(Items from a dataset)
_ _ _
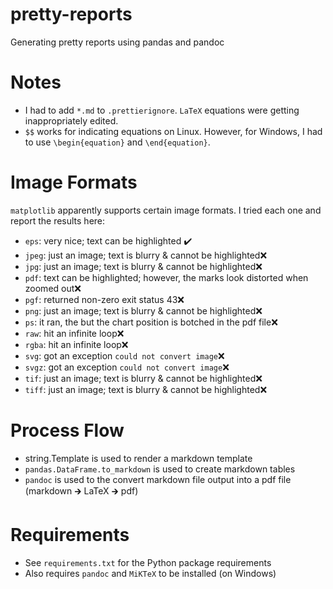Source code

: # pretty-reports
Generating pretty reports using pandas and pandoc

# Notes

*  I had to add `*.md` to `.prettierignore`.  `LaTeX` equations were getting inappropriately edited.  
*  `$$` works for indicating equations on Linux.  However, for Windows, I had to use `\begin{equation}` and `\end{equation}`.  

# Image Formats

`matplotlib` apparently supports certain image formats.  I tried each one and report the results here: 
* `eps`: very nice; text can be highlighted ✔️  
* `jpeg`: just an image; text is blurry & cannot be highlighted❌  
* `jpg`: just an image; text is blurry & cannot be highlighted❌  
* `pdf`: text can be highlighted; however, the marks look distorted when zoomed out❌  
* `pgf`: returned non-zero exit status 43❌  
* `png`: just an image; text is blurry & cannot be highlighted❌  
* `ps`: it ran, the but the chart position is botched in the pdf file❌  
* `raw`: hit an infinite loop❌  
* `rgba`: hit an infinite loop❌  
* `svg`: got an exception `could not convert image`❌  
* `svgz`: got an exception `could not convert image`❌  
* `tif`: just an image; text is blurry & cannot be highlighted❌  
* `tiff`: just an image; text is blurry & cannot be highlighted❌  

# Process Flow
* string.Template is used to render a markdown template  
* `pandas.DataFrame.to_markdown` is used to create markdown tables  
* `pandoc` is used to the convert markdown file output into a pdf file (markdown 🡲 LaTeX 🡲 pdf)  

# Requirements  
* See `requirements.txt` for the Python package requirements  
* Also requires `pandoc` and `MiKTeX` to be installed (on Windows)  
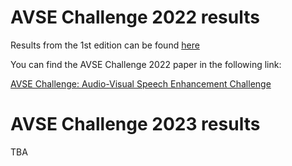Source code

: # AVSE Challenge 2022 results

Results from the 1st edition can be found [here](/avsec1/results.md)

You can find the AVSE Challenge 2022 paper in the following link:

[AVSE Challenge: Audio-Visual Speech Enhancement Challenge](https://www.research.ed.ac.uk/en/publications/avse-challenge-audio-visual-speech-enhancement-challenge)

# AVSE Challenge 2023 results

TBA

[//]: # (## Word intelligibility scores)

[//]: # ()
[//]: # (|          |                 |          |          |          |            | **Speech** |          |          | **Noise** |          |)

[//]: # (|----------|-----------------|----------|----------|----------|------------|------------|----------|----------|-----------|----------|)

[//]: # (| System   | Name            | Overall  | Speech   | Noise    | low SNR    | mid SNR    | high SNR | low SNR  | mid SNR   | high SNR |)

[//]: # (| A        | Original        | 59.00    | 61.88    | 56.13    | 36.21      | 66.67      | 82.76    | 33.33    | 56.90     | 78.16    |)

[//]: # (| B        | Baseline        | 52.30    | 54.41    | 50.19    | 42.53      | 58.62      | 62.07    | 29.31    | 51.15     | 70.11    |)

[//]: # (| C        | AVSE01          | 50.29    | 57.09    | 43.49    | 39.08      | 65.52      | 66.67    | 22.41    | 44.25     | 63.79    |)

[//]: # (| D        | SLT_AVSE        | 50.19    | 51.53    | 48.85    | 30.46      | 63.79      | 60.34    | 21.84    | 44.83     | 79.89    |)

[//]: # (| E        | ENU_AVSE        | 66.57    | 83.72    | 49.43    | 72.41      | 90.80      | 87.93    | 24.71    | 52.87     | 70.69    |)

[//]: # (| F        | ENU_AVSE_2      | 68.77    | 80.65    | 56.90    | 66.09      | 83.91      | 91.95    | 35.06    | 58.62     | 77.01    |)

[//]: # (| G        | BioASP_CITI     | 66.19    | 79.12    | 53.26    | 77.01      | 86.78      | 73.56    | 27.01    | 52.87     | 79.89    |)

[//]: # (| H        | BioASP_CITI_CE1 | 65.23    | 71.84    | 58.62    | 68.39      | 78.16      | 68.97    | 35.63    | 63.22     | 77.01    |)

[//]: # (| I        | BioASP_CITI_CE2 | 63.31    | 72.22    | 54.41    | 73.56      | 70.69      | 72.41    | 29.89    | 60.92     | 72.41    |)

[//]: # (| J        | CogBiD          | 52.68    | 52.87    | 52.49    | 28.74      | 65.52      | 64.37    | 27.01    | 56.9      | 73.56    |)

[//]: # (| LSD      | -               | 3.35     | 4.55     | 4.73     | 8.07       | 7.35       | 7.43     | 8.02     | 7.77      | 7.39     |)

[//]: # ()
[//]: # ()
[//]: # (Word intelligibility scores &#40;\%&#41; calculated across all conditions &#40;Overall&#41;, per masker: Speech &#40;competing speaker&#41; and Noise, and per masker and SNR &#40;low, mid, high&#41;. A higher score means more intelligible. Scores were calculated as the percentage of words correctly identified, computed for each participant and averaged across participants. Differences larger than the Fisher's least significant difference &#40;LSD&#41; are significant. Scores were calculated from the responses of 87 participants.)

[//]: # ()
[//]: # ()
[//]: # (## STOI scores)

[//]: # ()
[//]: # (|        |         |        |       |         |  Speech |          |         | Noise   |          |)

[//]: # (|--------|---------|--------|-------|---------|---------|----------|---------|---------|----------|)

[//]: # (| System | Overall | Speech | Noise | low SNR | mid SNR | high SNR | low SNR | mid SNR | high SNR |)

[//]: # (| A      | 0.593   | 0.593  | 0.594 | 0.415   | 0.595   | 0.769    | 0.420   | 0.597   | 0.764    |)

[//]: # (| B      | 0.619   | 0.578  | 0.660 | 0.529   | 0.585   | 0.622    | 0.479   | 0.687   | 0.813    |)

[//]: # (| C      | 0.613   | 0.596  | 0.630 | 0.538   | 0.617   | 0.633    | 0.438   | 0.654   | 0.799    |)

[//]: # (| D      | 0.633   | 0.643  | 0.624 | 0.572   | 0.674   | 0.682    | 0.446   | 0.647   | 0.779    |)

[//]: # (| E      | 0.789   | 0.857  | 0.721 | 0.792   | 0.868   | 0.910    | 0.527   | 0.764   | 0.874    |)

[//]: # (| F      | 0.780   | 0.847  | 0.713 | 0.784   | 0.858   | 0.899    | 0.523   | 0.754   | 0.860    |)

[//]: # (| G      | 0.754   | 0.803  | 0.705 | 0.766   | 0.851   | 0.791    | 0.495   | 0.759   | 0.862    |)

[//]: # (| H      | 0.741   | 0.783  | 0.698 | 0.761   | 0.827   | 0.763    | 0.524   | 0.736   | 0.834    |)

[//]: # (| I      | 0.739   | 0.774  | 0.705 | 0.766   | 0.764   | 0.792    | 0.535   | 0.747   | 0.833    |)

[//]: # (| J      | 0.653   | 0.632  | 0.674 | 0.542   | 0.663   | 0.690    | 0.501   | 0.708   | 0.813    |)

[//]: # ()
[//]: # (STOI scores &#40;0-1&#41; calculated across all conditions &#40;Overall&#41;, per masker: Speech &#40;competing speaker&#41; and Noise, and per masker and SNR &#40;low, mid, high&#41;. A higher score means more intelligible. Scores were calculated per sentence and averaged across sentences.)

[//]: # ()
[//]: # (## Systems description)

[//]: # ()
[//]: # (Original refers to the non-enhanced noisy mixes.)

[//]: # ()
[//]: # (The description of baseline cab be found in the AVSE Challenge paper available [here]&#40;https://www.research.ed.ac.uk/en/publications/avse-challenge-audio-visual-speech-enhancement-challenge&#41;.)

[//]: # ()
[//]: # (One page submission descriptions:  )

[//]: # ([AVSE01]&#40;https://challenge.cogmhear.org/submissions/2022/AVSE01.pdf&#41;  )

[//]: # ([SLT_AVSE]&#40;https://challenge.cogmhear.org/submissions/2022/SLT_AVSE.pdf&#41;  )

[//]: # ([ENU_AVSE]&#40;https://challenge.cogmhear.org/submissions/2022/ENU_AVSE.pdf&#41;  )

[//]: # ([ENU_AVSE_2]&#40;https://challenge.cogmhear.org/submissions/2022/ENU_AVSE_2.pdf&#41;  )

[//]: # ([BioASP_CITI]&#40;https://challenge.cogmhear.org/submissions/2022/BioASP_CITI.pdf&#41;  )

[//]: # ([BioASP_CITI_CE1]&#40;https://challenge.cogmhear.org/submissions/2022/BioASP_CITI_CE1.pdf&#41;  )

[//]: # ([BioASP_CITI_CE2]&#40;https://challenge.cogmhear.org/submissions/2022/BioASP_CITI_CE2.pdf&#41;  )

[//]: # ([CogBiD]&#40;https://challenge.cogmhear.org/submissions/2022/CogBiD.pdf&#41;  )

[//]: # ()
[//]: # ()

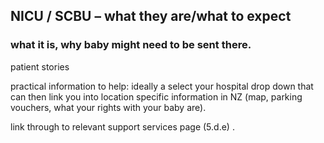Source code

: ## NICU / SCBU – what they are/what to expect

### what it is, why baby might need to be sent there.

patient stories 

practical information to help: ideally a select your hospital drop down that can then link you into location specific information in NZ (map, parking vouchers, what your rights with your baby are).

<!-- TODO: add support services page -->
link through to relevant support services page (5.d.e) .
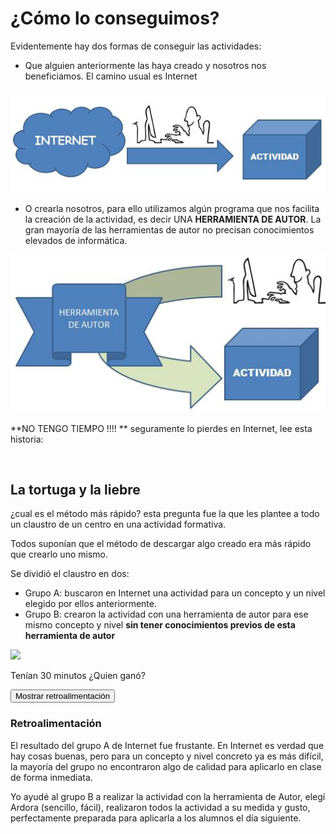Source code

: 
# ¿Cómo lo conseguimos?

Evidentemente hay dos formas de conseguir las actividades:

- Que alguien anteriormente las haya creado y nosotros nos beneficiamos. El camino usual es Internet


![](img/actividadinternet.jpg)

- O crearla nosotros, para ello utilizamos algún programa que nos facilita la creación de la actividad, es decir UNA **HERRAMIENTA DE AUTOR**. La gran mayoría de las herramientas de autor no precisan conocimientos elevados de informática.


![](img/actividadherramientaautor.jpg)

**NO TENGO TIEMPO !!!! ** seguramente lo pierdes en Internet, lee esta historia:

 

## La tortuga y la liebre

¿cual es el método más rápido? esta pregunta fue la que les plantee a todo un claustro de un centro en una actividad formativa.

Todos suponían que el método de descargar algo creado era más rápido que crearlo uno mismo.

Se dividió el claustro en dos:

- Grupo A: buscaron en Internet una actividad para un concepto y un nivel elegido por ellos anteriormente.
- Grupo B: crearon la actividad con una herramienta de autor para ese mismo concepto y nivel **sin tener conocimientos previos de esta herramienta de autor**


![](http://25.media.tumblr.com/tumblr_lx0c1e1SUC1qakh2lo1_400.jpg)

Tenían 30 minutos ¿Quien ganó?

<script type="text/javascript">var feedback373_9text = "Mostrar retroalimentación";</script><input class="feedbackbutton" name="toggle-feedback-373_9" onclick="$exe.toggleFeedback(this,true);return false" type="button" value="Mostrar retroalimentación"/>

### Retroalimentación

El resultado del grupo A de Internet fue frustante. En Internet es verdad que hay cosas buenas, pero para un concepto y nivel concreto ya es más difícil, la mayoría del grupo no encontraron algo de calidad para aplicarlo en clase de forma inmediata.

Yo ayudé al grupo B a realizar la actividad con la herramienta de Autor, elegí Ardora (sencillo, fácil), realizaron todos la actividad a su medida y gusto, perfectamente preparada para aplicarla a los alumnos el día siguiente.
_ _ _
To do: What's needed is a word-for-word copy of the lines from the one holding "Todos suponían que" through the final line of the data.

The completed task:
Todos suponían que el método de descargar algo creado era más rápido que crearlo uno mismo.

Se dividió el claustro en dos:

- Grupo A: buscaron en Internet una actividad para un concepto y un nivel elegido por ellos anteriormente.
- Grupo B: crearon la actividad con una herramienta de autor para ese mismo concepto y nivel **sin tener conocimientos previos de esta herramienta de autor**


![](http://25.media.tumblr.com/tumblr_lx0c1e1SUC1qakh2lo1_400.jpg)

Tenían 30 minutos ¿Quien ganó?

<script type="text/javascript">var feedback373_9text = "Mostrar retroalimentación";</script><input class="feedbackbutton" name="toggle-feedback-373_9" onclick="$exe.toggleFeedback(this,true);return false" type="button" value="Mostrar retroalimentación"/>

### Retroalimentación

El resultado del grupo A de Internet fue frustante. En Internet es verdad que hay cosas buenas, pero para un concepto y nivel concreto ya es más difícil, la mayoría del grupo no encontraron algo de calidad para aplicarlo en clase de forma inmediata.

Yo ayudé al grupo B a realizar la actividad con la herramienta de Autor, elegí Ardora (sencillo, fácil), realizaron todos la actividad a su medida y gusto, perfectamente preparada para aplicarla a los alumnos el día siguiente.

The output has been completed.